After the first direct observation of intersubband transitions (ISBs) in semiconductor heterostructures [1], the field has grown rapidly. Based on the transition of electrons between different (bound) states within the conduction band, many practical devices have emerged, such as quantum well infrared photodetectors [2] or quantum cascade lasers [3].

In order to couple light to ISBs, it is first necessary to fulfill the polarization selection rule. Only light polarized along the growth direction of the quantum wells (QW), the *z* direction, can induce ISBs [4]. Additionally, free-space radiation has to be efficiently coupled into the device. Common ways to achieve both requirements are, for example, incidence under Brewster’s angle [5], coupling into a waveguide geometry [6], or using grating couplers [7].

Metamaterials (MMs), artificial structures consisting of regular arrays of sub-wavelength resonators (meta-atoms) [8], constitute an exciting possibility for coupling free space radiation to QWs [9,10]. Properties such as position and line width of the resonances can be fully controlled by the geometry of the resonant elements. Coupling to the QW is mediated by the near field along the *z* axis. Thus, it is necessary that the distance between the QW and the meta-atom is smaller than the decay length in the substrate, which is typically on the order of several microns in the THz region.

Strong light-matter coupling in microcavities in the THz range has been achieved recently by Todorov *et al.* [11]. Thereby, a multi-QW structure has been sandwiched between two gold layers, providing sub-wavelength confinement of the electromagnetic radiation. Geiser *et al.* [12] have been able to demonstrate strong coupling of a LC resonator to THz ISBs in a parabolic quantum well (PQW) even at room temperature (RT). The strong confinement is in this case also achieved by a vertical double-metal structure which has the drawback of a large capacitance per unit area. In consequence, such structures have to be small and provide only a very limited cross-section for the interaction with free space electromagnetic waves.

In this Letter, we demonstrate efficient coupling of free space THz radiation to ISBs in QWs using an array of meta-atoms. These resonant structures are shown to be convenient mediators for the interaction between light polarized parallel and perpendicular to the growth direction of the QW. The evanescent character of the electric field in the vicinity of the meta-atom structure guarantees its strength amplification and long interaction time in a small volume. The efficiency of this method is thereby sufficient to reach the strong coupling regime. These features make meta-atom based couplers very attractive candidates for large area emitters and beam amplifiers.

## 2. Model

The basic idea of the coupling mechanism is illustrated in Fig. 1a. Terahertz light is normally incident on the sample surface with the electric field vector parallel to the *x* axis. The QW is located beneath the meta-atom with its growth direction parallel to the *z* axis. In this geometry, the incident THz light cannot directly couple to the ISBs due to the selection rules, but it can couple to the meta-atom. Figure 1b shows a cross-section of the meta-atom on resonance along the dashed line in Fig. 1a. The electric field of this resonant mode, illustrated by the red field lines, extends both above and below the meta-atom, thereby possessing a non-zero *z* component. Hence, the meta-atom couples the incident in-plane field to the *z* field that is necessary to induce ISBs. Owing to the resonant nature of the interaction and the field enhancement known from such meta-atoms, the conversion efficiency between in-plane and *z* field easily reaches values on the order of several ten percent.

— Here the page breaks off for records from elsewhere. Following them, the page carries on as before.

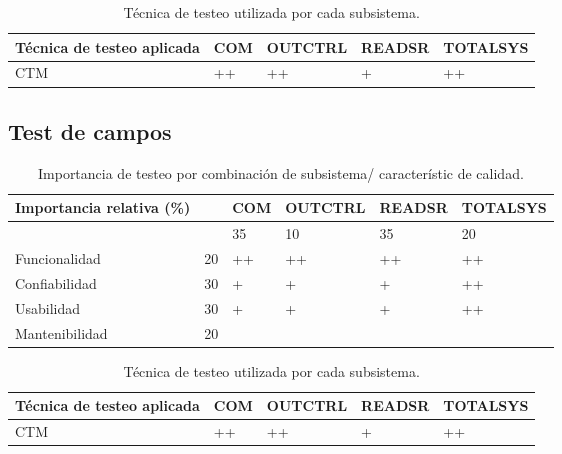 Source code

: \documentclass[12pt,a4paper, twosite]{article}
\begin{document}
\begin{table}[ht]
    \centering
    \begin{tabular}{|l|l|l|l|l|}\hline \hline
 Técnica de testeo aplicada & COM & OUTCTRL & READSR & TOTALSYS\\
        \hline
      CTM & ++ &++ &+ & ++ \\
        \hline
    \end{tabular}
    \caption{Técnica de testeo utilizada por cada subsistema.}
\end{table}

\subsection{Test de campos}
\begin{table}[ht]
    \centering
    \begin{tabular}{|l|l|l|l|l|l|}\hline \hline
 Importancia relativa (\%)& &  COM & OUTCTRL & READSR & TOTALSYS\\
        \hline
       
            &  &35 & 10 &35 & 20                          \\
        Funcionalidad    & 20 & ++ & ++ & ++ & ++		\\
        Confiabilidad    & 30 & + & + & + & ++                        \\
        Usabilidad       & 30 & + & + & + & ++                        \\
        Mantenibilidad   & 20 &  & &  &                         \\
        \hline
    \end{tabular}
    \caption{Importancia de testeo por combinación de subsistema/ característic de calidad.}
\end{table}


\begin{table}[ht]
    \centering
    \begin{tabular}{|l|l|l|l|l|}\hline \hline
 Técnica de testeo aplicada & COM & OUTCTRL & READSR & TOTALSYS\\
        \hline
      CTM & ++ &++ &+ & ++ \\
        \hline
    \end{tabular}
    \caption{Técnica de testeo utilizada por cada subsistema.}
\end{table}
\end{document}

To better understand the role of different aspects of this coupling method, we have developed a finite-difference time-domain (FDTD) code to simulate this interaction of single-cycle THz pulses with meta-atoms on a dielectric substrate coupled to a QW. The 3d FDTD code is based on the standard Yee grid and the leapfrog method for spatial and temporal staggering of the electric and magnetic field components [13, 14]. The temporal step size Δ*t* is related to the spatial grid size Δ*r* by *c*
_{0}Δ*t* = *𝒞*Δ*r*, where *c*
_{0} is the vacuum speed of light and *𝒞* the Courant number. To ensure stable computation, the Courant number should be smaller than
$1/\sqrt{3}$ for 3d simulations [14]. We use *𝒞* = 0.5 throughout the paper. The spatial step size has to be chosen according to the smallest feature size of the meta-atom. The lateral dimension of the simulation volume *a* × *b* equals the size of one unit cell of the meta-atom array. We use Δ*r* = 0.5*μ*m and *a* = *b* = 40*μ*m. The temporal step size is accordingly Δ*t* = 0.8fs.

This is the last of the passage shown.